Kepada IDN Times, Dr. Andani menjelaskan seputar dinamika SARS-CoV-2. Pada hari pertama dan kedua, jumlah virus mungkin rendah, dan pada hari ke-3, ke-4, dan ke-5, jumlah virus memuncak. Lalu, pada hari ke-9 hingga hari ke-14, jumlah virus akan terus menurun.
Jika dihubungkan dengan CT value, pada waktu jumlah virus tinggi, maka CT value rendah, dan sebaliknya. Jadi, apakah CT value berbanding lurus dengan keparahan COVID-19? Ternyata, tidak!
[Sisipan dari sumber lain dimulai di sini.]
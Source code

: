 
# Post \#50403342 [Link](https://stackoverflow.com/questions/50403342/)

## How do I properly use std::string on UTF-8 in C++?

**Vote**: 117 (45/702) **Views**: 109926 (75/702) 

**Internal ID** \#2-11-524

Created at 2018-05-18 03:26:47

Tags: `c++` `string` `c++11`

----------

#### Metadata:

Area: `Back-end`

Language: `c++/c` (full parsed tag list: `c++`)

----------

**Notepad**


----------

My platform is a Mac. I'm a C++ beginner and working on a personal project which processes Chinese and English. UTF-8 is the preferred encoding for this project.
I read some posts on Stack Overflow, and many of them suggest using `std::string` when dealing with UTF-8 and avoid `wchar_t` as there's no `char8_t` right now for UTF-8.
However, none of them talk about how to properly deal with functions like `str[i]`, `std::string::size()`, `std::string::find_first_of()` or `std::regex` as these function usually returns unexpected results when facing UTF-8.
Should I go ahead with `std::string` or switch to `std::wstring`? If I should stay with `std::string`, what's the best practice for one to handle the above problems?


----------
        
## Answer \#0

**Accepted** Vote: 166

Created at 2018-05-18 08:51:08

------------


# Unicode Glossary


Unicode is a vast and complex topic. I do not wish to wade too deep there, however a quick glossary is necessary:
"Ada pasien COVID-19 dengan CT value 12 pun tidak bergejala, dan pasien-pasien dengan kondisi terminal dengan jumlah virus yang rendah malah kondisinya makin berat. Apa yang menentukan keparahan pasien? Respons tubuh terhadap SARS-CoV-2, bukan jumlah virus," kata Dr. Andani.
Selain komorbiditas dan status vaksinasi, Dr. Andani mengatakan bahwa kasus kematian akibat COVID-19 bukanlah murni karena infeksi SARS-CoV-2, melainkan respons imun yang berlebihan. Inilah yang sering disebut badai sitokin, sehingga butuh pengobatan untuk mengurangi respons imun tubuh yang berlebihan tersebut.
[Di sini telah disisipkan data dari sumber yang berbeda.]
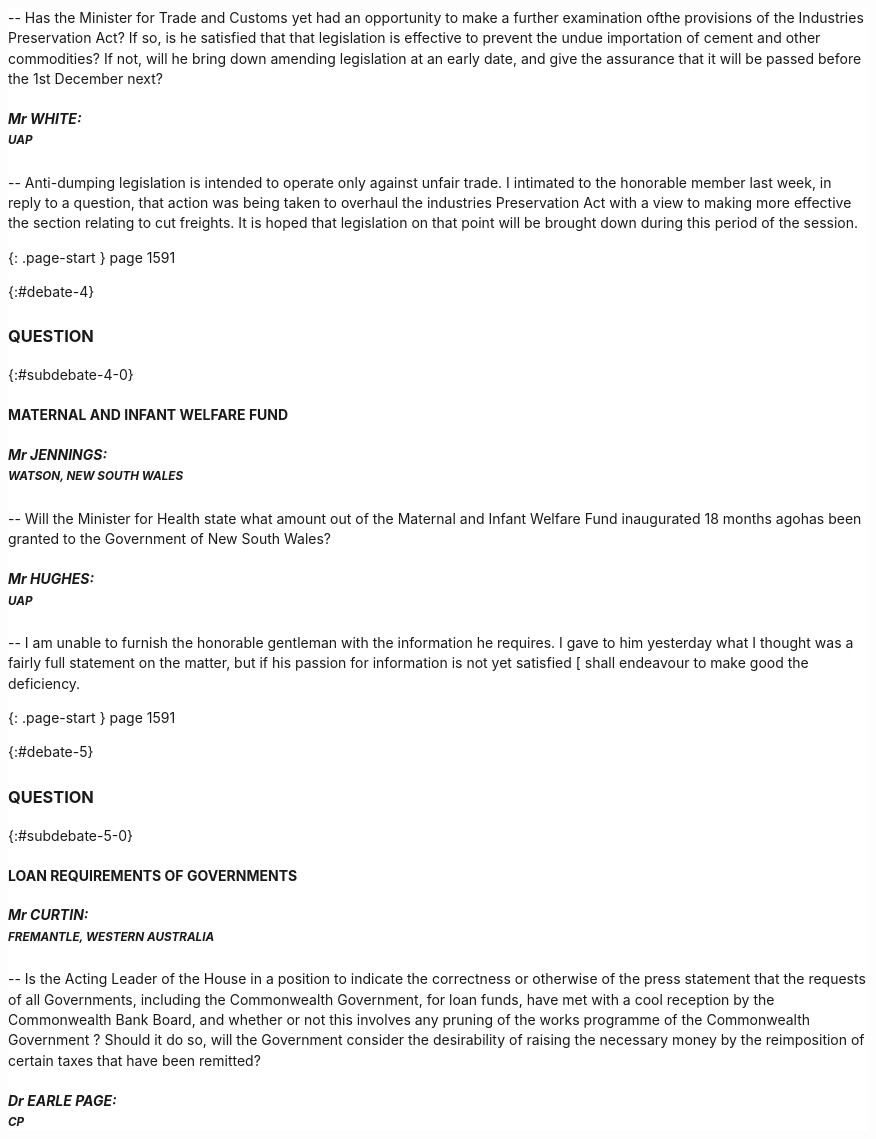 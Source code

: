 -- Has the Minister for Trade and Customs yet had an opportunity to make a further examination ofthe provisions of the Industries Preservation Act? If so, is he satisfied that that legislation is effective to prevent the undue importation of cement and other commodities? If not, will he bring down amending legislation at an early date, and give the assurance that it will be passed before the 1st December next? 

##### Mr WHITE:<br><small class="text-muted">UAP</small>

-- Anti-dumping legislation is intended to operate only against unfair trade. I intimated to the honorable member last week, in reply to a question, that action was being taken to  overhaul the industries Preservation Act with a view to making more effective the section relating to cut freights. It is hoped that legislation on that point will be brought down during this period of the session. 

{: .page-start }
page 1591

{:#debate-4}
### QUESTION

{:#subdebate-4-0}
#### MATERNAL AND INFANT WELFARE FUND

##### Mr JENNINGS:<br><small class="text-muted">WATSON, NEW SOUTH WALES</small>

-- Will the Minister for Health state what amount out of the Maternal and Infant Welfare Fund inaugurated 18 months agohas been granted to the Government of New South Wales? 

##### Mr HUGHES:<br><small class="text-muted">UAP</small>

-- I am unable to furnish the honorable gentleman with the information he requires. I gave to him yesterday what I thought was a fairly full statement on the matter, but if his passion for information is not yet satisfied [ shall endeavour to make good the deficiency. 

{: .page-start }
page 1591

{:#debate-5}
### QUESTION

{:#subdebate-5-0}
#### LOAN REQUIREMENTS OF GOVERNMENTS

##### Mr CURTIN:<br><small class="text-muted">FREMANTLE, WESTERN AUSTRALIA</small>

-- Is the Acting Leader of the House in a position to indicate the correctness or otherwise of the press statement that the requests of all Governments, including the Commonwealth Government, for loan funds, have met with a cool reception by the Commonwealth Bank Board, and whether or not this involves any pruning of the works programme of the Commonwealth Government ? Should it do so, will the Government consider the desirability of raising the necessary money by the reimposition of certain taxes that have been remitted? 

##### Dr EARLE PAGE:<br><small class="text-muted">CP</small>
“Berat (gejala) lebih tergantung pada respons imun tubuh,” imbuh Dr. Anjani.
Meskipun tidak bisa menunjukkan keparahan, tetapi Prof. Jusak mengatakan bahwa menurut berbagai studi, setidaknya tinggi atau rendahnya CT value juga bisa digunakan untuk melihat potensi penularan.
"Menurut penelitian, jika CT value tinggi, ditemukan tidak tumbuh dalam kultur sehingga dianggap tidak menular," terangnya.
Senada dengan Prof. Jusak, Dr. Andani mengatakan bahwa CT value rendah menandakan tingginya risiko penularan.